Tive a oportunidade de viajar a Cochrane à boleia, deixaram-me, a mim e ao David, a acampar em Puerto Rio Tranquilo, a sensação é essa, tranquilidade. Vemos as cavernas de mármore que existem no lago que está dividido entre os dois países: para o Chile, Lago General Carrera, para a Argentina, Lago Buenos Aires. Passo aqui duas noites a acampar, na margem do lago, juntamo-nos a umas chilenas e a um francês “chilenizado” bem humorados, a quem um vinhito só vem ajudar a aquecer a noite solitária, e a ver as estrelas mais próximas. Trocam-se direcções, e fazem-se projectos para nos voltarmos a encontrar.

Regressamos, pela Carretera, vendo essas mudanças súbitas da cor da água e da terra, as pontes antigas sobre rios caudalosos e rápidos.

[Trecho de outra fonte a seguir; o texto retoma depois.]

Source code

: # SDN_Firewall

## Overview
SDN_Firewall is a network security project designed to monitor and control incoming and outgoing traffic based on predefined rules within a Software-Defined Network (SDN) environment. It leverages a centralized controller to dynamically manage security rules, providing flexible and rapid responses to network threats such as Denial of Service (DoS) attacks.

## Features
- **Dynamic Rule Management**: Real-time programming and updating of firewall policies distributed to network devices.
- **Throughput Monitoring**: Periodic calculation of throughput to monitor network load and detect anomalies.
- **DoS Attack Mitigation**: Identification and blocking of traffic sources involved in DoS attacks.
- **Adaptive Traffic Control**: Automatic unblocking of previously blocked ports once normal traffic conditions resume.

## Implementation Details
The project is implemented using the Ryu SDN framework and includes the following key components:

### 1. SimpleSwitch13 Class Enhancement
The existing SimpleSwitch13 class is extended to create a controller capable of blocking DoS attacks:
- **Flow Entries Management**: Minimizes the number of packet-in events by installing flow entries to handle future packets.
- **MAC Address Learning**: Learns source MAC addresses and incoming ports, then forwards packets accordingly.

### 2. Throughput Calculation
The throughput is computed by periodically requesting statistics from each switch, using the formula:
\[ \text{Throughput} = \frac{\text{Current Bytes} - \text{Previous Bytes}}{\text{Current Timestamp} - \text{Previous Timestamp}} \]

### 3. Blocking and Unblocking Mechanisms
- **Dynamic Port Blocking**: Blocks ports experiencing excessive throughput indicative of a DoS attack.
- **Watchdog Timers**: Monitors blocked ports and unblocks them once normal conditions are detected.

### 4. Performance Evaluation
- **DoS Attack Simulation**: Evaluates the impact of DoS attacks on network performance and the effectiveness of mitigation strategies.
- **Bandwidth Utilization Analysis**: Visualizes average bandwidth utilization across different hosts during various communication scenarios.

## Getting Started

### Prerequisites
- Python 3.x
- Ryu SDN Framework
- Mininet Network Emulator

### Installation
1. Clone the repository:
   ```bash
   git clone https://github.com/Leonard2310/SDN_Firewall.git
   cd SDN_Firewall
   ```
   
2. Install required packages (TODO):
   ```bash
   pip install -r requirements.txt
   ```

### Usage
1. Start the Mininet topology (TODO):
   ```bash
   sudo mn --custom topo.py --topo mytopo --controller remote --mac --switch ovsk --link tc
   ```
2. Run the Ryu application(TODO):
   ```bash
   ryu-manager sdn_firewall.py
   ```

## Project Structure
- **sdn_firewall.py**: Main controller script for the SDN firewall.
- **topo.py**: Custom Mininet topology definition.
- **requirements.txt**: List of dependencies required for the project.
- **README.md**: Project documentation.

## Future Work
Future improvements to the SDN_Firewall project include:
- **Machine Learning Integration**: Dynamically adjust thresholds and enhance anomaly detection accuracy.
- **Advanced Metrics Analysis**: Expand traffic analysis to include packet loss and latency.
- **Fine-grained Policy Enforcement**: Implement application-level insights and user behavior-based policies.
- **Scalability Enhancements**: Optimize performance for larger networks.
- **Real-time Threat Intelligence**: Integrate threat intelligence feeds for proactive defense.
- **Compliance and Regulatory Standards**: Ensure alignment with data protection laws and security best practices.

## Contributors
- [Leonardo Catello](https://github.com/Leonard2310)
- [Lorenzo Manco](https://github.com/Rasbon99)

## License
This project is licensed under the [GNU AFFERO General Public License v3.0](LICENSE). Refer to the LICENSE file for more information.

Esta é a zona da Patagónia que está sobre o risco de ver serem construídas as “represas”, ou seja, as barragens, que tanta energia vêm dar ao País mas não à região propriamente dita. O País, e principalmente a Carretera Austral têm vários placards com imagens a simular esse futuro hipotético, paisagens que antes eram virgens, passariam a ver passar postes e fios de electricidade: “patagonia sin represas”, discutem-se as vantagens e desvantangens a nível político, fala-se em impactos, em conectar a Carretera a Puerto Montt. Esta última ideia mataria aquilo que permite que a Carretera Austral ainda seja tão bonita: o isolamento.

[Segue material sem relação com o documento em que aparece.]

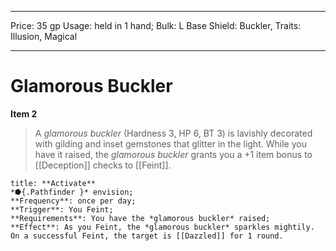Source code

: 
---
Price: 35 gp
Usage: held in 1 hand;
Bulk: L
Base Shield: Buckler,
Traits: Illusion, Magical

---

# Glamorous Buckler

**Item 2**

> A *glamorous buckler* (Hardness 3, HP 6, BT 3) is lavishly decorated with gilding and inset gemstones that glitter in the light. While you have it raised, the *glamorous buckler* grants you a +1 item bonus to [[Deception]] checks to [[Feint]].

```ad-embed-ability
title: **Activate**
*⭓{.Pathfinder }* envision; 
**Frequency**: once per day;
**Trigger**: You Feint;
**Requirements**: You have the *glamorous buckler* raised;
**Effect**: As you Feint, the *glamorous buckler* sparkles mightily. On a successful Feint, the target is [[Dazzled]] for 1 round.

```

Passamos o ano novo num dia de sol, junto ao Cerro Castillo. O “asado” é de cordeiro, à boa tradição do sul. Contam-se as histórias de antigamente, passeia-se. Já no ano novo, despeço-me desta família que me acolheu, me levou a paisagens incríveis, e marcou a minha forma de viajar e pensar. Vivem semi-isolados, numa região onde o governo apoia que se vá viver para urbanizar território, onde não se pagam impostos, onde os humanos têm uma relação mais estreita com a natureza e animais, e um ambiente mais propício para as crianças crescerem, parecido ao meio rural português. Vieram-me trazer a Puerto Ingeniero Ibañez, onde apanho um novo barco para cruzar a Chile Chico e posteriormente a Los Antiguos, já na Argentina. Despediram-se de mim no pequeno porto, os pequenos perguntavam se ia voltar. Oxalá que sim. Esta família seguiu sempre a comunicar-se comigo, a perguntar por mim, se eu estava bem. Eu segui a recordar a Carretera Austral com saudades.